• [THE TASK] Return the data exactly, apart from leaving out the pictures.

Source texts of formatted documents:
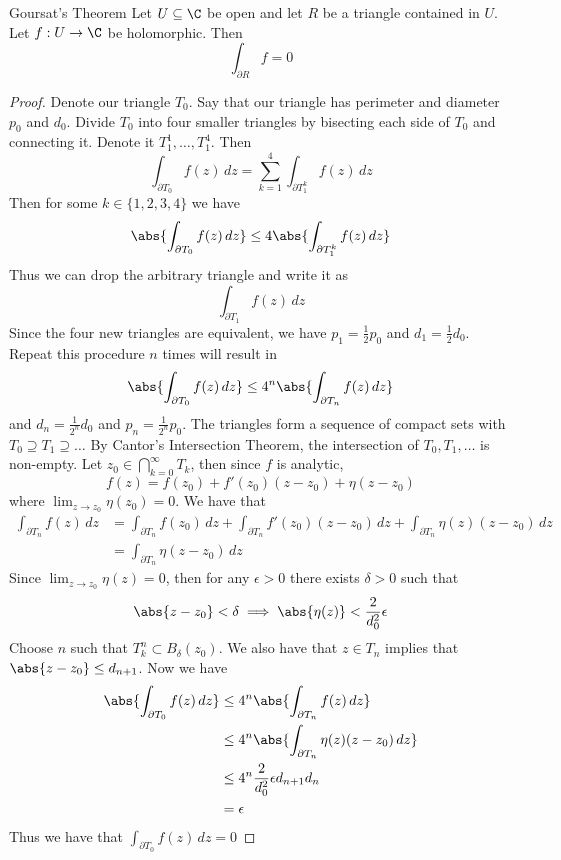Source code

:\documentclass[a4paper]{article}
\begin{document}
\begin{thm}{Goursat's Theorem}{} Let $U\subseteq\C$ be open and let $R$ be a triangle contained in $U$. Let $f:U\to\C$ be holomorphic. Then $$\int_{\partial R}f=0$$ \tcbline
\begin{proof} Denote our triangle $T_0$. Say that our triangle has perimeter and diameter $p_0$ and $d_0$. Divide $T_0$ into four smaller triangles by bisecting each side of $T_0$ and connecting it. Denote it $T_1^1,\dots,T_1^4$. Then $$\int_{\partial T_0}f(z)\,dz=\sum_{k=1}^4\int_{\partial T_1^k}f(z)\,dz$$ Then for some $k\in\{1,2,3,4\}$ we have $$\abs{\int_{\partial T_0}f(z)\,dz}\leq 4\abs{\int_{\partial T_1^k}f(z)\,dz}$$ Thus we can drop the arbitrary triangle and write it as $$\int_{\partial T_1}f(z)\,dz$$ Since the four new triangles are equivalent, we have $p_1=\frac{1}{2}p_0$ and $d_1=\frac{1}{2}d_0$. Repeat this procedure $n$ times will result in $$\abs{\int_{\partial T_0}f(z)\,dz}\leq 4^n\abs{\int_{\partial T_n}f(z)\,dz}$$ and $d_n=\frac{1}{2^n}d_0$ and $p_n=\frac{1}{2^n}p_0$. The triangles form a sequence of compact sets with $T_0\supseteq T_1\supseteq\dots$ By Cantor's Intersection Theorem, the intersection of $T_0,T_1,\dots$ is non-empty. Let $z_0\in\bigcap_{k=0}^\infty T_k$, then since $f$ is analytic, $$f(z)=f(z_0)+f'(z_0)(z-z_0)+\eta(z-z_0)$$ where $\lim_{z\to z_0}\eta(z_0)=0$. We have that
\begin{align*}
\int_{\partial T_n}f(z)\,dz&=\int_{\partial T_n}f(z_0)\,dz+\int_{\partial T_n}f'(z_0)(z-z_0)\,dz+\int_{\partial T_n}\eta(z)(z-z_0)\,dz\\
&=\int_{\partial T_n}\eta(z-z_0)\,dz
\end{align*} Since $\lim_{z\to z_0}\eta(z)=0$, then for any $\epsilon>0$ there exists $\delta>0$ such that $$\abs{z-z_0}<\delta\implies\abs{\eta(z)}<\frac{2}{d_0^2}\epsilon$$ Choose $n$ such that $T_k^n\subset B_\delta(z_0)$. We also have that $z\in T_n$ implies that $\abs{z-z_0}\leq d_{n+1}$. Now we have
\begin{align*}
\abs{\int_{\partial T_0}f(z)\,dz}&\leq4^n\abs{\int_{\partial T_n}f(z)\,dz}\\
&\leq4^n\abs{\int_{\partial T_n}\eta(z)(z-z_0)\,dz}\\
&\leq4^n\frac{2}{d_0^2}\epsilon d_{n+1}d_n\\
&=\epsilon
\end{align*} Thus we have that $\int_{\partial T_0}f(z)\,dz=0$
\end{proof}
\end{thm}
\end{document}
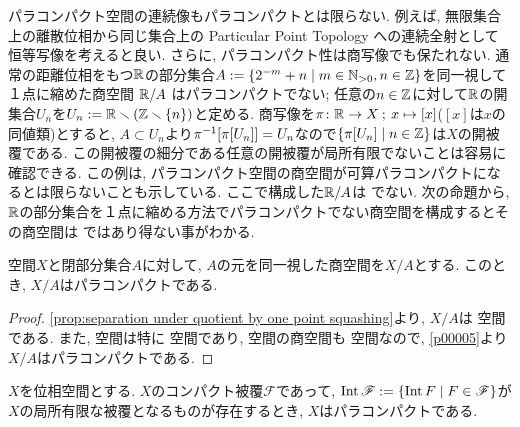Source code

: \documentclass[uplatex, dvipdfmx, a4paper, 12pt, class=jsbook, crop=false]{standalone}
\begin{document}
パラコンパクト空間の連続像もパラコンパクトとは限らない.
例えば, 無限集合上の離散位相から同じ集合上の Particular Point Topology への連続全射として恒等写像を考えると良い.
さらに, パラコンパクト性は商写像でも保たれない.
通常の距離位相をもつ$ \mathbb{R} $の部分集合$ A \defeq \setcomp{2^{-m}+n}{m \in \N_{>0}, n \in \Z} $を同一視して１点に縮めた商空間
$ \mathbb{R} / A $ はパラコンパクトでない; 任意の$ n \in \mathbb{Z} $に対して$ \mathbb{R} $の開集合$ U_n $を$ U_n \mathrel{:=} \mathbb{R} \smallsetminus (\mathbb{Z} \smallsetminus \{n\}) $と定める.
商写像を$ \pi\colon\mathbb{R}\to X\mathpunct{\: ; \:} x\mapsto[x] $($ [x] $は$ x $の同値類)とすると,
$ A \subset U_n $より$ \mapinvset{\pi}{\mapset{\pi}{U_n}}= U_n $なので$ \setcomp{\mapset{\pi}{U_n}}{n \in \Z} $は$ X $の開被覆である.
この開被覆の細分である任意の開被覆が局所有限でないことは容易に確認できる.
この例は, パラコンパクト空間の商空間が可算パラコンパクトになるとは限らないことも示している.
ここで構成した$ \mathbb{R} / A $は  でない.
次の命題から, $ \mathbb{R} $の部分集合を１点に縮める方法でパラコンパクトでない商空間を構成するとその商空間は  ではあり得ない事がわかる.

\begin{proposition}
	 \Lindelof 空間$ X $と閉部分集合$ A $に対して, $ A $の元を同一視した商空間を$ X / A $とする.
	このとき, $ X / A $はパラコンパクトである.
\end{proposition}

\begin{proof}
	\cref{prop:separation under quotient by one point squashing}より,
	$ X / A $は  空間である.
	また,  空間は特に  空間であり, \Lindelof 空間の商空間も
	\Lindelof 空間なので, \cref{p00005}より$ X / A $はパラコンパクトである.
\end{proof}

\begin{proposition}
	\label{prop:existence of a compact covering whose interior is a locally finite covering>ParaCpt}
	$ X $を位相空間とする. $ X $のコンパクト被覆$\mathscr{F}$であって,
	$\topint \mathscr{F} \defeq \setcomp{\topint F}{F \in \mathscr{F}}$が$X$の局所有限な被覆となるものが存在するとき,
	$ X $はパラコンパクトである.
\end{proposition}
\end{document}
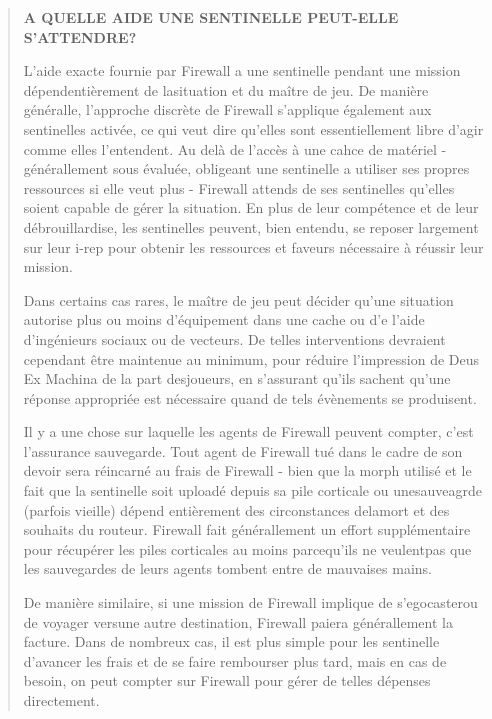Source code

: \begin{quotation} \begin{large} \textbf{A QUELLE AIDE UNE SENTINELLE PEUT-ELLE S'ATTENDRE?} \end{large} 

L'aide exacte fournie par Firewall a une sentinelle pendant une mission dépendentièrement de lasituation et du maître de jeu. De manière généralle, l'approche discrète de Firewall s'applique également aux sentinelles activée, ce qui veut dire qu'elles sont essentiellement libre d'agir comme elles l'entendent. Au delà de l'accès à une cahce de matériel - générallement sous évaluée, obligeant une sentinelle a utiliser ses propres ressources si elle veut plus - Firewall attends de ses sentinelles qu'elles soient capable de gérer la situation. En plus de leur compétence et de leur débrouillardise, les sentinelles peuvent, bien entendu, se reposer largement sur leur i-rep pour obtenir les ressources et faveurs nécessaire à réussir leur mission. 

Dans certains cas rares, le maître de jeu peut décider qu'une situation autorise plus ou moins d'équipement dans une cache ou d'e l'aide d'ingénieurs sociaux ou de vecteurs. De telles interventions devraient cependant être maintenue au minimum, pour réduire l'impression de Deus Ex Machina de la part desjoueurs, en s'assurant qu'ils sachent qu'une réponse appropriée est nécessaire quand de tels évènements se produisent. 

Il y a une chose sur laquelle les agents de Firewall peuvent compter, c'est l'assurance sauvegarde. Tout agent de Firewall tué dans le cadre de son devoir sera réincarné au frais de Firewall - bien que la morph utilisé et le fait que la sentinelle soit uploadé depuis sa pile corticale ou unesauveagrde (parfois vieille) dépend entièrement des circonstances delamort et des souhaits du routeur. Firewall fait générallement un effort supplémentaire pour récupérer les piles corticales au moins parcequ'ils ne veulentpas que les sauvegardes de leurs agents tombent entre de mauvaises mains. 

De manière similaire, si une mission de Firewall implique de s'egocasterou de voyager versune autre destination, Firewall paiera générallement la facture. Dans de nombreux cas, il est plus simple pour les sentinelle d'avancer les frais et de se faire rembourser plus tard, mais en cas de besoin, on peut compter sur Firewall pour gérer de telles dépenses directement. \end{quotation}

• [ANSWER SECTION]
Source code

:\documentclass[a4paper]{article}
\begin{document}
\begin{thm}{Goursat's Theorem}{} Let $U\subseteq\C$ be open and let $R$ be a triangle contained in $U$. Let $f:U\to\C$ be holomorphic. Then $$\int_{\partial R}f=0$$ \tcbline
\begin{proof} Denote our triangle $T_0$. Say that our triangle has perimeter and diameter $p_0$ and $d_0$. Divide $T_0$ into four smaller triangles by bisecting each side of $T_0$ and connecting it. Denote it $T_1^1,\dots,T_1^4$. Then $$\int_{\partial T_0}f(z)\,dz=\sum_{k=1}^4\int_{\partial T_1^k}f(z)\,dz$$ Then for some $k\in\{1,2,3,4\}$ we have $$\abs{\int_{\partial T_0}f(z)\,dz}\leq 4\abs{\int_{\partial T_1^k}f(z)\,dz}$$ Thus we can drop the arbitrary triangle and write it as $$\int_{\partial T_1}f(z)\,dz$$ Since the four new triangles are equivalent, we have $p_1=\frac{1}{2}p_0$ and $d_1=\frac{1}{2}d_0$. Repeat this procedure $n$ times will result in $$\abs{\int_{\partial T_0}f(z)\,dz}\leq 4^n\abs{\int_{\partial T_n}f(z)\,dz}$$ and $d_n=\frac{1}{2^n}d_0$ and $p_n=\frac{1}{2^n}p_0$. The triangles form a sequence of compact sets with $T_0\supseteq T_1\supseteq\dots$ By Cantor's Intersection Theorem, the intersection of $T_0,T_1,\dots$ is non-empty. Let $z_0\in\bigcap_{k=0}^\infty T_k$, then since $f$ is analytic, $$f(z)=f(z_0)+f'(z_0)(z-z_0)+\eta(z-z_0)$$ where $\lim_{z\to z_0}\eta(z_0)=0$. We have that
\begin{align*}
\int_{\partial T_n}f(z)\,dz&=\int_{\partial T_n}f(z_0)\,dz+\int_{\partial T_n}f'(z_0)(z-z_0)\,dz+\int_{\partial T_n}\eta(z)(z-z_0)\,dz\\
&=\int_{\partial T_n}\eta(z-z_0)\,dz
\end{align*} Since $\lim_{z\to z_0}\eta(z)=0$, then for any $\epsilon>0$ there exists $\delta>0$ such that $$\abs{z-z_0}<\delta\implies\abs{\eta(z)}<\frac{2}{d_0^2}\epsilon$$ Choose $n$ such that $T_k^n\subset B_\delta(z_0)$. We also have that $z\in T_n$ implies that $\abs{z-z_0}\leq d_{n+1}$. Now we have
\begin{align*}
\abs{\int_{\partial T_0}f(z)\,dz}&\leq4^n\abs{\int_{\partial T_n}f(z)\,dz}\\
&\leq4^n\abs{\int_{\partial T_n}\eta(z)(z-z_0)\,dz}\\
&\leq4^n\frac{2}{d_0^2}\epsilon d_{n+1}d_n\\
&=\epsilon
\end{align*} Thus we have that $\int_{\partial T_0}f(z)\,dz=0$
\end{proof}
\end{thm}
\end{document}
Source code

: \documentclass[uplatex, dvipdfmx, a4paper, 12pt, class=jsbook, crop=false]{standalone}
\begin{document}
パラコンパクト空間の連続像もパラコンパクトとは限らない.
例えば, 無限集合上の離散位相から同じ集合上の Particular Point Topology への連続全射として恒等写像を考えると良い.
さらに, パラコンパクト性は商写像でも保たれない.
通常の距離位相をもつ$ \mathbb{R} $の部分集合$ A \defeq \setcomp{2^{-m}+n}{m \in \N_{>0}, n \in \Z} $を同一視して１点に縮めた商空間
$ \mathbb{R} / A $ はパラコンパクトでない; 任意の$ n \in \mathbb{Z} $に対して$ \mathbb{R} $の開集合$ U_n $を$ U_n \mathrel{:=} \mathbb{R} \smallsetminus (\mathbb{Z} \smallsetminus \{n\}) $と定める.
商写像を$ \pi\colon\mathbb{R}\to X\mathpunct{\: ; \:} x\mapsto[x] $($ [x] $は$ x $の同値類)とすると,
$ A \subset U_n $より$ \mapinvset{\pi}{\mapset{\pi}{U_n}}= U_n $なので$ \setcomp{\mapset{\pi}{U_n}}{n \in \Z} $は$ X $の開被覆である.
この開被覆の細分である任意の開被覆が局所有限でないことは容易に確認できる.
この例は, パラコンパクト空間の商空間が可算パラコンパクトになるとは限らないことも示している.
ここで構成した$ \mathbb{R} / A $は  でない.
次の命題から, $ \mathbb{R} $の部分集合を１点に縮める方法でパラコンパクトでない商空間を構成するとその商空間は  ではあり得ない事がわかる.

\begin{proposition}
	 \Lindelof 空間$ X $と閉部分集合$ A $に対して, $ A $の元を同一視した商空間を$ X / A $とする.
	このとき, $ X / A $はパラコンパクトである.
\end{proposition}

\begin{proof}
	\cref{prop:separation under quotient by one point squashing}より,
	$ X / A $は  空間である.
	また,  空間は特に  空間であり, \Lindelof 空間の商空間も
	\Lindelof 空間なので, \cref{p00005}より$ X / A $はパラコンパクトである.
\end{proof}

\begin{proposition}
	\label{prop:existence of a compact covering whose interior is a locally finite covering>ParaCpt}
	$ X $を位相空間とする. $ X $のコンパクト被覆$\mathscr{F}$であって,
	$\topint \mathscr{F} \defeq \setcomp{\topint F}{F \in \mathscr{F}}$が$X$の局所有限な被覆となるものが存在するとき,
	$ X $はパラコンパクトである.
\end{proposition}
\end{document}
Source code

: \begin{quotation} \begin{large} \textbf{A QUELLE AIDE UNE SENTINELLE PEUT-ELLE S'ATTENDRE?} \end{large} 

L'aide exacte fournie par Firewall a une sentinelle pendant une mission dépendentièrement de lasituation et du maître de jeu. De manière généralle, l'approche discrète de Firewall s'applique également aux sentinelles activée, ce qui veut dire qu'elles sont essentiellement libre d'agir comme elles l'entendent. Au delà de l'accès à une cahce de matériel - générallement sous évaluée, obligeant une sentinelle a utiliser ses propres ressources si elle veut plus - Firewall attends de ses sentinelles qu'elles soient capable de gérer la situation. En plus de leur compétence et de leur débrouillardise, les sentinelles peuvent, bien entendu, se reposer largement sur leur i-rep pour obtenir les ressources et faveurs nécessaire à réussir leur mission. 

Dans certains cas rares, le maître de jeu peut décider qu'une situation autorise plus ou moins d'équipement dans une cache ou d'e l'aide d'ingénieurs sociaux ou de vecteurs. De telles interventions devraient cependant être maintenue au minimum, pour réduire l'impression de Deus Ex Machina de la part desjoueurs, en s'assurant qu'ils sachent qu'une réponse appropriée est nécessaire quand de tels évènements se produisent. 

Il y a une chose sur laquelle les agents de Firewall peuvent compter, c'est l'assurance sauvegarde. Tout agent de Firewall tué dans le cadre de son devoir sera réincarné au frais de Firewall - bien que la morph utilisé et le fait que la sentinelle soit uploadé depuis sa pile corticale ou unesauveagrde (parfois vieille) dépend entièrement des circonstances delamort et des souhaits du routeur. Firewall fait générallement un effort supplémentaire pour récupérer les piles corticales au moins parcequ'ils ne veulentpas que les sauvegardes de leurs agents tombent entre de mauvaises mains. 

De manière similaire, si une mission de Firewall implique de s'egocasterou de voyager versune autre destination, Firewall paiera générallement la facture. Dans de nombreux cas, il est plus simple pour les sentinelle d'avancer les frais et de se faire rembourser plus tard, mais en cas de besoin, on peut compter sur Firewall pour gérer de telles dépenses directement. \end{quotation}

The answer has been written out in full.